Dataset records:
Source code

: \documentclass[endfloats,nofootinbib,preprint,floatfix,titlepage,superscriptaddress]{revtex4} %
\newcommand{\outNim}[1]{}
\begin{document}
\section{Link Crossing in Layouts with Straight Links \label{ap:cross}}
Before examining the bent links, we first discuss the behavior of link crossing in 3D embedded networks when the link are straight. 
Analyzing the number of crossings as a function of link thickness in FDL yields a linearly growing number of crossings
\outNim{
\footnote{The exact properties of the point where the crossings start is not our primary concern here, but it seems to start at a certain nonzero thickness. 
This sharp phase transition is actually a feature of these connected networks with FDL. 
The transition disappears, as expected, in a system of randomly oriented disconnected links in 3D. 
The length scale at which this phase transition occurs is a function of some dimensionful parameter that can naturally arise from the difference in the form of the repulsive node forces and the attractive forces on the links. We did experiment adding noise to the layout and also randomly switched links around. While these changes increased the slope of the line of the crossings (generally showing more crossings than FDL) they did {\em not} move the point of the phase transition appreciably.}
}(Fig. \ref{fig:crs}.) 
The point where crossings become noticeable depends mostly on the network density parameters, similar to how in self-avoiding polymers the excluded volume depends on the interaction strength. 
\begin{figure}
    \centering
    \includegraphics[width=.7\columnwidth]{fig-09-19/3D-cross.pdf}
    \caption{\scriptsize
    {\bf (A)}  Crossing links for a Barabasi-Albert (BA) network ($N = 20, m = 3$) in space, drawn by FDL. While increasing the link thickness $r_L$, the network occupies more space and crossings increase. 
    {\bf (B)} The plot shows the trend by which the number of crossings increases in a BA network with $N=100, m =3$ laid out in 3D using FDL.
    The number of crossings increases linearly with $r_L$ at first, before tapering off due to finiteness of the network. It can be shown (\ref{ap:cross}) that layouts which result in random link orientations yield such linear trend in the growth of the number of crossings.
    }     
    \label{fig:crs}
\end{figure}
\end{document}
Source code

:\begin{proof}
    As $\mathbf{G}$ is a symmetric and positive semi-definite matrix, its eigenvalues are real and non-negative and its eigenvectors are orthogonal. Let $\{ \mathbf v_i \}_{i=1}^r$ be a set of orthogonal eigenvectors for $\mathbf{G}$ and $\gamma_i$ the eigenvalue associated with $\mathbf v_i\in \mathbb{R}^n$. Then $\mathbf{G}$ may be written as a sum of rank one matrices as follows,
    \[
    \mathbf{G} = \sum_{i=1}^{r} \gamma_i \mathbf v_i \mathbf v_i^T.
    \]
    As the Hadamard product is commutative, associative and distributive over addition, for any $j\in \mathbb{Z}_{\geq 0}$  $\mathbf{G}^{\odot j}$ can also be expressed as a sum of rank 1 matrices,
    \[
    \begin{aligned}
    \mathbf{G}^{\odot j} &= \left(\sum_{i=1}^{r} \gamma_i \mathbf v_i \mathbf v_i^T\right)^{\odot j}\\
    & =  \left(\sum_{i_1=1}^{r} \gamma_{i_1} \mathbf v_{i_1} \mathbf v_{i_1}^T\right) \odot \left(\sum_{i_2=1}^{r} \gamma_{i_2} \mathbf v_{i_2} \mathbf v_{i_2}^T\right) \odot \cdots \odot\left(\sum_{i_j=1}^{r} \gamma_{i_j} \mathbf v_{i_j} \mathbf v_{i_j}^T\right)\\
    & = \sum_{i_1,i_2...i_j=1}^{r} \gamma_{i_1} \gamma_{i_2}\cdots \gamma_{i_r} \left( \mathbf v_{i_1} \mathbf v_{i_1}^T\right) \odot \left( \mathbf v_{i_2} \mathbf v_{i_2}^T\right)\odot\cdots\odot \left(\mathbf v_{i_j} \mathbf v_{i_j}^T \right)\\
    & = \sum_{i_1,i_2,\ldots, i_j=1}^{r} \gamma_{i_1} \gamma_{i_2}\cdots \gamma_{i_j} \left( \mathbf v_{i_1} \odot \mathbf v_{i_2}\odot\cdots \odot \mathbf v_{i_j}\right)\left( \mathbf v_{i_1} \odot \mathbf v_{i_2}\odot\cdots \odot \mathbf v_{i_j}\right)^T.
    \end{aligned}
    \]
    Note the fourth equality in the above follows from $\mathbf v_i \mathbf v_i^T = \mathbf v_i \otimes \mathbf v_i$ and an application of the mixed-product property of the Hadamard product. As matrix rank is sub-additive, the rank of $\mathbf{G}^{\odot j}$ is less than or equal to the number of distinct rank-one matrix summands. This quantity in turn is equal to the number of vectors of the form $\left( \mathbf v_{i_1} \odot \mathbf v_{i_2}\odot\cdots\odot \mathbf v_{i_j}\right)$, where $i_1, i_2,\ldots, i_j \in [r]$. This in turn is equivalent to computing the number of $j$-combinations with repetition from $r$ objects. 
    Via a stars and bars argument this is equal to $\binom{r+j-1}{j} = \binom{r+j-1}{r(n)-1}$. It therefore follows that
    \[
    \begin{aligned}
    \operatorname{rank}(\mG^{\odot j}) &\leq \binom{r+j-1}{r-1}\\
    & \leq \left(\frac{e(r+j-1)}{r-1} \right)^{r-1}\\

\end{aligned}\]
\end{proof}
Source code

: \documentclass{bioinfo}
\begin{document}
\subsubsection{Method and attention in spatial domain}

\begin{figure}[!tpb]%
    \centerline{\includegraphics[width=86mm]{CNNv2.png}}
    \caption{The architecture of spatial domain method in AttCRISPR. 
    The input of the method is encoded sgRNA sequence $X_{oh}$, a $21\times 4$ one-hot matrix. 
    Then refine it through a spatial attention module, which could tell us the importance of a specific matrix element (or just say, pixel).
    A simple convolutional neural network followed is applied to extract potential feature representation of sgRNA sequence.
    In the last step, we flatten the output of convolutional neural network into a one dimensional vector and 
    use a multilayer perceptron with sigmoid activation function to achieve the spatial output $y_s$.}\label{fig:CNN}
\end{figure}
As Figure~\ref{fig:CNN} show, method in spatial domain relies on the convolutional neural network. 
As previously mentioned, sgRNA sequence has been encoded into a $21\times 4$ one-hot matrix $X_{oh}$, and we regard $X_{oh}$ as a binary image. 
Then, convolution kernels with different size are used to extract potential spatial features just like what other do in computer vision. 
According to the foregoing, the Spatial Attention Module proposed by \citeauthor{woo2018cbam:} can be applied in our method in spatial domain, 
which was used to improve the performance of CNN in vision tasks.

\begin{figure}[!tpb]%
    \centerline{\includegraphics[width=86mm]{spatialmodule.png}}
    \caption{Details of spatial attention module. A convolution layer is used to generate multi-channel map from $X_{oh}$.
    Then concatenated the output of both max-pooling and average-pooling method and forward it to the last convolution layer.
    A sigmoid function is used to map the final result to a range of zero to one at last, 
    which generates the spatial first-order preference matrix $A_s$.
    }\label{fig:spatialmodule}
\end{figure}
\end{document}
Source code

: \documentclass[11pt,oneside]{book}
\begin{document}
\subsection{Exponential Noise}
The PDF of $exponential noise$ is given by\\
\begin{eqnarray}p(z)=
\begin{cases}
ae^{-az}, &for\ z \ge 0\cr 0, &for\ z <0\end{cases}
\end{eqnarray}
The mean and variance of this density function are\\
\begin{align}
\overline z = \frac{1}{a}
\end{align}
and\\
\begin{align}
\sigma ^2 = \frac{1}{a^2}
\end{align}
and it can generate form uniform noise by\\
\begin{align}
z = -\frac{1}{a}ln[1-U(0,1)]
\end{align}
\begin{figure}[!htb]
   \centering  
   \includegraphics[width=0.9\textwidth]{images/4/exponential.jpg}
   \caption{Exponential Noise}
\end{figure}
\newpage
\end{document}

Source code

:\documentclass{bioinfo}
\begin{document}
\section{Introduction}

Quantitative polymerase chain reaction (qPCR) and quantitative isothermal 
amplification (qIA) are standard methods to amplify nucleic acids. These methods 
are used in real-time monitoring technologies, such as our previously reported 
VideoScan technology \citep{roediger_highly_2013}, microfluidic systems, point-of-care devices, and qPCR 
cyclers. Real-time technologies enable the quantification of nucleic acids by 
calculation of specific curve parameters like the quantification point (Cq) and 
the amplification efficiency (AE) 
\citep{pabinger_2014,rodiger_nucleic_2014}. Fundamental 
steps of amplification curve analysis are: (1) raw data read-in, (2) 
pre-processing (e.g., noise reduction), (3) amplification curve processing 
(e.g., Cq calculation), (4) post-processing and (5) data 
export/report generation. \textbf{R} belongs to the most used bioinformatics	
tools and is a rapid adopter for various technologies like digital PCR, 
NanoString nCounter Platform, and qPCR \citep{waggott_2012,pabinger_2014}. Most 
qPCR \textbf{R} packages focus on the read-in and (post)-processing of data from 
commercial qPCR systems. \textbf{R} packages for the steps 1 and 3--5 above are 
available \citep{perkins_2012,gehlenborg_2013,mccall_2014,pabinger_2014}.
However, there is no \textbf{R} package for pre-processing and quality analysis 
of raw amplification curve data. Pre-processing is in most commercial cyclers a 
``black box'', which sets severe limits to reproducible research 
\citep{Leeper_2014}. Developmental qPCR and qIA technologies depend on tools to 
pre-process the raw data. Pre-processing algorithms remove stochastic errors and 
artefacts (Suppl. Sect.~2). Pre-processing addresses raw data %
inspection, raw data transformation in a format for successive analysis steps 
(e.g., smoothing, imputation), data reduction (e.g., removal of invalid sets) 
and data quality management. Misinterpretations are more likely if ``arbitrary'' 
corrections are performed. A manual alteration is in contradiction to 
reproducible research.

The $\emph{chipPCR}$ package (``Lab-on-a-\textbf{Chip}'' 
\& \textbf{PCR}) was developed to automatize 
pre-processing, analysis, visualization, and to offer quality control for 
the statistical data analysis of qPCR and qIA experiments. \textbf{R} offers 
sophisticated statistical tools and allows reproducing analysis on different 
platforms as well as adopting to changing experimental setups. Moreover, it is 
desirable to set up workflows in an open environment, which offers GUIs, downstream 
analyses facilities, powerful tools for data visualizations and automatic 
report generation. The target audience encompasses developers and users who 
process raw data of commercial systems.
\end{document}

**Assignment:** Where a line of the records above holds the word "applied", copy that line.

**Task answer:**
    A simple convolutional neural network followed is applied to extract potential feature representation of sgRNA sequence.
According to the foregoing, the Spatial Attention Module proposed by \citeauthor{woo2018cbam:} can be applied in our method in spatial domain, 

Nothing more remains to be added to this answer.